Y apoyando en el suelo la empuñadura de su espada, D'Artagnan
se precipitó con rapidez sobre la punta, dirigida contra su pecho. El rey hizo
un movimiento todavía más veloz que el de D'Artagnan, rodeó el cuello de éste
con el brazo derecho, y tomando con la mano izquierda la espada por la mitad de
la hoja, la envainó silenciosamente, sin que el mosquetero, envarado, pálido y
todavía tembloroso, le ayudase para nada.

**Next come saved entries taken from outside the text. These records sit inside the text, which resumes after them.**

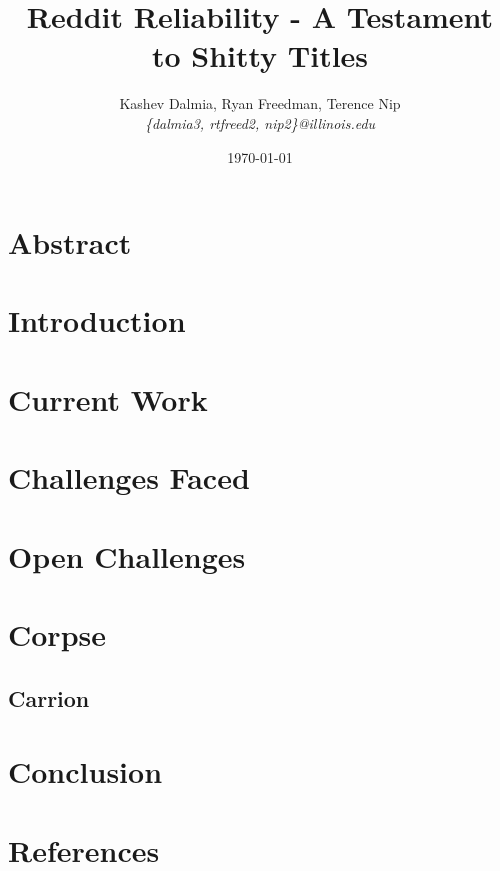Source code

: \documentclass[a4paper]{article}
\title{Reddit Reliability - A Testament to Shitty Titles}
\author{Kashev Dalmia, Ryan Freedman, Terence Nip \\
        \textit{\{dalmia3, rtfreed2, nip2\}@illinois.edu}
       }
\date{\today}
\begin{document}
\maketitle

\section{Abstract}
\label{sec:Abstract}



\section{Introduction}
\label{sec:Introduction}


\section{Current Work}
\label{ sec:CurrentWork}


\section{Challenges Faced}
\label{sec:ChallengesFaced}


\section{Open Challenges}
\label{sec:OpenChallenges}


\section{Corpse} %
\subsection{Carrion}
\label{sec:Body}


\section{Conclusion}
\label{sec:Conclusion}


\section{References}
\label{sec:References}

\end{document}
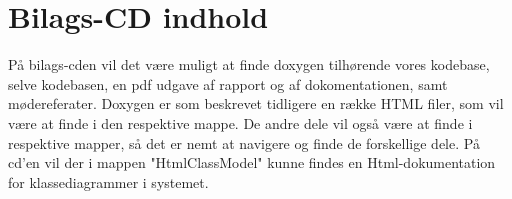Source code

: \chapter{Bilags-CD indhold}\label{chap:bilagsCD}
På bilags-cden vil det være muligt at finde doxygen tilhørende vores kodebase, selve kodebasen, en pdf udgave af rapport og af dokomentationen, samt mødereferater.
Doxygen er som beskrevet tidligere en række HTML filer, som vil være at finde i den respektive mappe.
De andre dele vil også være at finde i respektive mapper, så det er nemt at navigere og finde de forskellige dele. På cd'en vil der i mappen "HtmlClassModel" kunne findes en Html-dokumentation for klassediagrammer i systemet.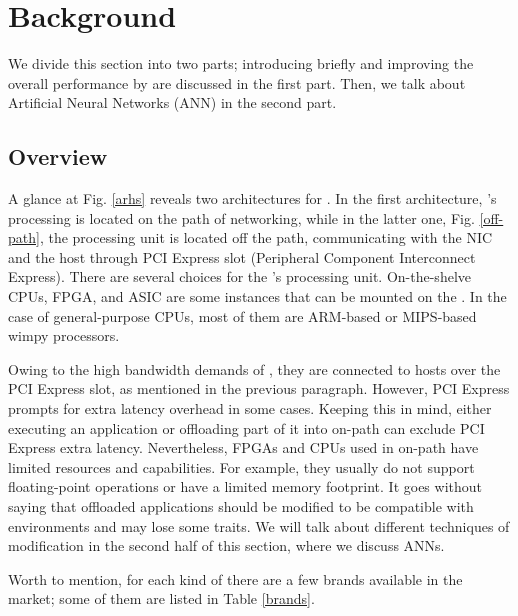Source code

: \section{Background}
\label{sec-back}
We divide this section into two parts; introducing \smartnics briefly and improving the overall performance by \smartnics are discussed in the first part.  Then, we talk about Artificial Neural Networks (ANN) in the second part.

\subsection{\smartnics Overview}
A glance at Fig. \ref{arhs} reveals two architectures for \smartnics. In the first architecture, \smartnic's processing is located on the path of networking, while in the latter one, Fig. \ref{off-path}, the processing unit is located off the path, communicating with the NIC and the host through PCI Express slot (Peripheral Component Interconnect Express). There are several choices for the \smartnic's processing unit. On-the-shelve CPUs, FPGA, and ASIC are some instances that can be mounted on the \smartnics. In the case of general-purpose CPUs, most of them are ARM-based or MIPS-based wimpy processors.

\par
Owing to the high bandwidth demands of \smartnics, they are connected to hosts over the PCI Express slot, as mentioned in the previous paragraph. However,  PCI Express prompts for extra latency overhead in some cases. Keeping this in mind, either executing an application or offloading part of it into on-path \smartnics can exclude PCI Express extra latency. Nevertheless, FPGAs and CPUs used in on-path \smartnics have limited resources and capabilities. For example, they usually do not support floating-point operations or have a limited memory footprint. It goes without saying that offloaded applications should be modified to be compatible with \smartnics environments and may lose some traits. We will talk about different techniques of modification in the second half of this section, where we discuss ANNs.
\par
Worth to mention, for each kind of \smartnics there are a few brands available in the market; some of them are listed in Table \ref{brands}.

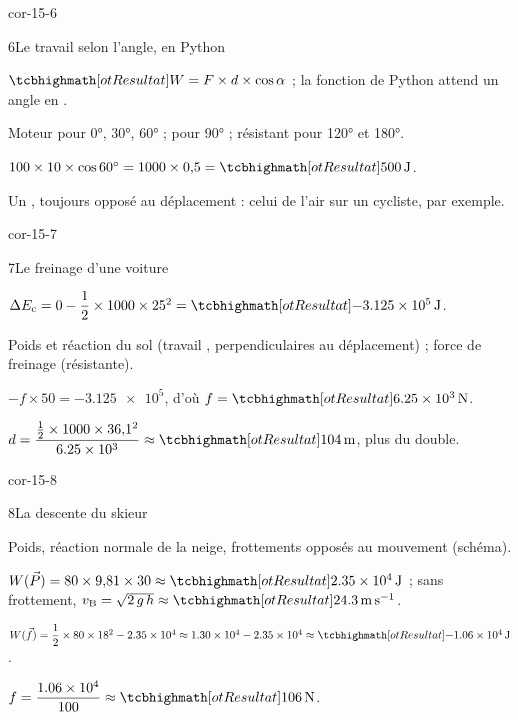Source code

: \begin{blocLivre}{cor-15-6}
\begin{corrige}{6}{Le travail selon l'angle, en Python}
\begin{questions}
\item $\res{W=F\times d\times\cos\alpha}$ ; la fonction  de Python attend un angle en .
\item Moteur pour \ang{0}, \ang{30}, \ang{60} ;  pour \ang{90} ; résistant pour \ang{120} et \ang{180}.
\item $100\times10\times\cos\ang{60}=1000\times0{,}5=\res{\qty{500}{J}}$.
\item Un , toujours opposé au déplacement : celui de l'air sur un cycliste, par exemple.
\end{questions}
\end{corrige}
\end{blocLivre}
\begin{blocLivre}{cor-15-7}
\begin{corrige}{7}{Le freinage d'une voiture}
\begin{questions}
\item $\Delta E_\mathrm{c}=0-\dfrac{1}{2}\times1000\times25^2=\res{\qty{-3,125e5}{J}}$.
\item Poids et réaction du sol (travail , perpendiculaires au déplacement) ; force de freinage (résistante).
\item $-f\times50=\num{-3,125e5}$, d'où $f=\res{\qty{6,25e3}{N}}$.
\item $d=\dfrac{\frac{1}{2}\times1000\times36{,}1^2}{\num{6,25e3}}\approx\res{\qty{104}{m}}$, plus du double.
\end{questions}
\end{corrige}
\end{blocLivre}
\begin{blocLivre}{cor-15-8}
\begin{corrige}{8}{La descente du skieur}
\begin{questions}
\item Poids, réaction normale de la neige, frottements opposés au mouvement (schéma).
\item $W(\vec{P})=80\times9{,}81\times30\approx\res{\qty{2,35e4}{J}}$ ; sans frottement, $v_\mathrm{B}=\sqrt{2\,g\,h}\approx\res{\qty{24,3}{m.s^{-1}}}$.
\item $W(\vec{f})=\dfrac{1}{2}\times80\times18^2-\num{2,35e4}\approx\num{1,30e4}-\num{2,35e4}\approx\res{\qty{-1,06e4}{J}}$.
\item $f=\dfrac{\num{1,06e4}}{100}\approx\res{\qty{106}{N}}$.
\end{questions}
\end{corrige}
\end{blocLivre}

Entonces, Luis XIV, enternecido, se sentó de nuevo en el
bufete, tomó la pluma, trazó algunas líneas, echó su firma al pie de ellas, y
tendió la mano al capitán.
-¿Qué es ese papel, Sire? -preguntó el mosquetero.
-La orden al señor de D'Artagnan de que inmediatamente ponga en
libertad al señor conde de La Fere.
D'Artagnan asió la mano del rey y se la besó; luego dobló la
orden, la metió en su pechera y salió, sin que él ni su majestad hubiesen
articulado palabra.
-¡Oh corazón humano! ¡norte de los reyes! -murmuró Luis cuando
estuvo solo. -¿Cuándo leeré en tus senos como en un libro abierto? No, yo no soy
un rey malo ni irresoluto, pero todavía soy un niño.